Only search Kamikaze Images

Tokyo Torpedo
by Edwyn Gray
Pinnacle Books, 1976, 214 pages

German Captain Konrad Bergman commanded a U-boat (submarine) in two earlier novels, No Survivors (1974) and Action Atlantic (1975). Captain Bergman returns for the series' third book, Tokyo Torpedo, as he leads the U-885's crew from Germany to Japan and back on a secret mission to steal Japan's advanced torpedo technology. Edwyn Gray has written numerous submarine-related fiction and non-fiction books, including Disasters of the Deep: A History of Submarine Tragedies (2003) and The Devil's Device: Robert Whitehead and the History of the Torpedo (1992). Gray succeeds in Tokyo Torpedo in creating an action thriller full of suspense and surprise.

Admiral Dnitz, Commander-in-Chief of Germany's Navy, gives Captain Bergman the assignment to take the U-885 to Japan and persuade the Japanese Navy to hand over plans to their Type 93 Long Lance torpedo. Kommodore Schiller, Dnitz's Director of Operations, orders Bergman to steal the plans, contradicting Dnitz's specific instructions to persuade the Japanese to freely hand over the plans. The U-885 departs Germany for Japan at the end of January 1943 and reaches a Japanese camp at Penang Island off the coast of Malaya. Bergman meets Commander Mitsuru Fujita, who had commanded a Japanese submarine during the attack on Pearl Harbor. The two become wary friends, and Bergman decides to bring Fujita with him to Tokyo to assist him in his attempt to get the plans for the Type 93 torpedo.

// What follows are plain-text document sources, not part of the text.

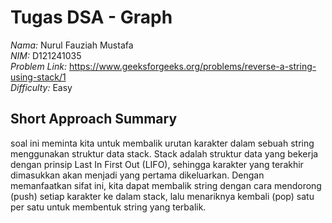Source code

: # Tugas DSA - Graph

*Nama:* Nurul Fauziah Mustafa  
*NIM:* D121241035  
*Problem Link:* https://www.geeksforgeeks.org/problems/reverse-a-string-using-stack/1  
*Difficulty:* Easy    

## Short Approach Summary
soal ini meminta kita untuk membalik urutan karakter dalam sebuah string menggunakan struktur data stack. Stack adalah struktur data yang bekerja dengan prinsip Last In First Out (LIFO), sehingga karakter yang terakhir dimasukkan akan menjadi yang pertama dikeluarkan. Dengan memanfaatkan sifat ini, kita dapat membalik string dengan cara mendorong (push) setiap karakter ke dalam stack, lalu menariknya kembali (pop) satu per satu untuk membentuk string yang terbalik.
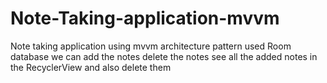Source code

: # Note-Taking-application-mvvm
Note taking application using mvvm architecture pattern
used Room database 
we can add the notes delete the notes 
see all the added notes in the RecyclerView and also delete them
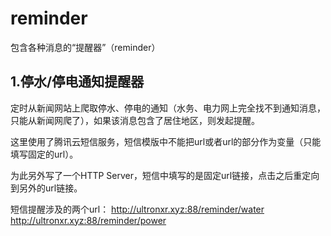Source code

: # reminder

包含各种消息的“提醒器”（reminder）

## 1.停水/停电通知提醒器

定时从新闻网站上爬取停水、停电的通知（水务、电力网上完全找不到通知消息，只能从新闻网爬了），如果该消息包含了居住地区，则发起提醒。

这里使用了腾讯云短信服务，短信模版中不能把url或者url的部分作为变量（只能填写固定的url）。

为此另外写了一个HTTP Server，短信中填写的是固定url链接，点击之后重定向到另外的url链接。

短信提醒涉及的两个url：
http://ultronxr.xyz:88/reminder/water
http://ultronxr.xyz:88/reminder/power


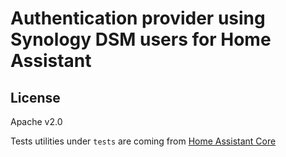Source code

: # Authentication provider using Synology DSM users for Home Assistant

## License

Apache v2.0

Tests utilities under `tests` are coming from [Home Assistant Core](https://github.com/home-assistant/core)

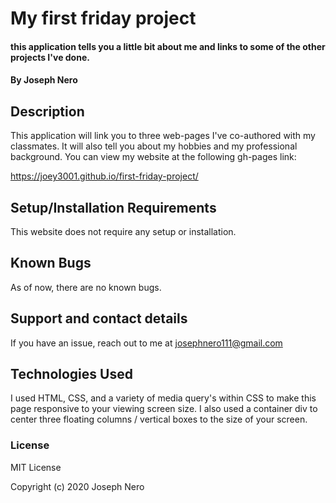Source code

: # My first friday project

#### this application tells you a little bit about me and links to some of the other projects I've done. 

#### By Joseph Nero 

## Description

This application will link you to three web-pages I've co-authored with my classmates. It will also tell you about my hobbies and my professional background. You can view my website at the following gh-pages link: 

https://joey3001.github.io/first-friday-project/

## Setup/Installation Requirements

This website does not require any setup or installation. 

## Known Bugs

As of now, there are no known bugs. 

## Support and contact details

If you have an issue, reach out to me at josephnero111@gmail.com

## Technologies Used

I used HTML, CSS, and a variety of media query's within CSS to make this page responsive to your viewing screen size. I also used a container div to center three floating columns / vertical boxes to the size of your screen. 

### License

MIT License

Copyright (c) 2020 Joseph Nero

On the trip by the U-885 from Malaya to Tokyo, Fujita explains to Bergman that Japan's Long Lance torpedo will be of little use to the Germans since all of the U-boats' 21-inch torpedo tubes would need to refitted to allow the 24-inch diameter Long Lance to be used. After Bergman gets politely rebuffed by senior naval officers in Tokyo and fails to get any details regarding the oxygen-propelled Type 93 torpedo, Fujita invites him to visit Sasebo Naval Base to meet Captain Sendai, a former classmate at Etajima Naval Academy. Sendai has been developing and testing kaiten weapons, which were human torpedoes, based on the Type 93 torpedo design but modified to have a one-man crew. Several I-class submarines have been modified to carry and launch up to six kaiten. Although Sendai has been sending out pilots to test the Type 1 kaiten with a standard Type 93 oxygen-enriched engine, he has just received an improved Type 2 kaiten with a hydrogen-peroxide engine.

Bergman convinces Sendai to let him take a test run with the new Type 2 kaiten. Sendai gives Bergman some words of advice prior to his test run (p. 151): "They're unpredictable little bastards. It's like a man having it off with a seventeen-year-old nymphomaniac after twenty years with his wife." After the Japanese submarine releases Bergman's kaiten, he pilots it underwater out of range of the submarine's hydrophones to a rendezvous point with his U-boat. His crewmen open the externally sealed kaiten hatch just before his oxygen runs out, and they strap the stolen kaiten onto the U-boat for the long trip back to Germany. The U-885 survives a typhoon and "purchases" some needed fuel by force from a neutral Portuguese tanker. Bergman delivers the stolen kaiten to Admiral Dnitz around May 1943, and Hitler orders the establishment of a fleet of midget submarines and human torpedoes based on secrets from the Japanese kaiten.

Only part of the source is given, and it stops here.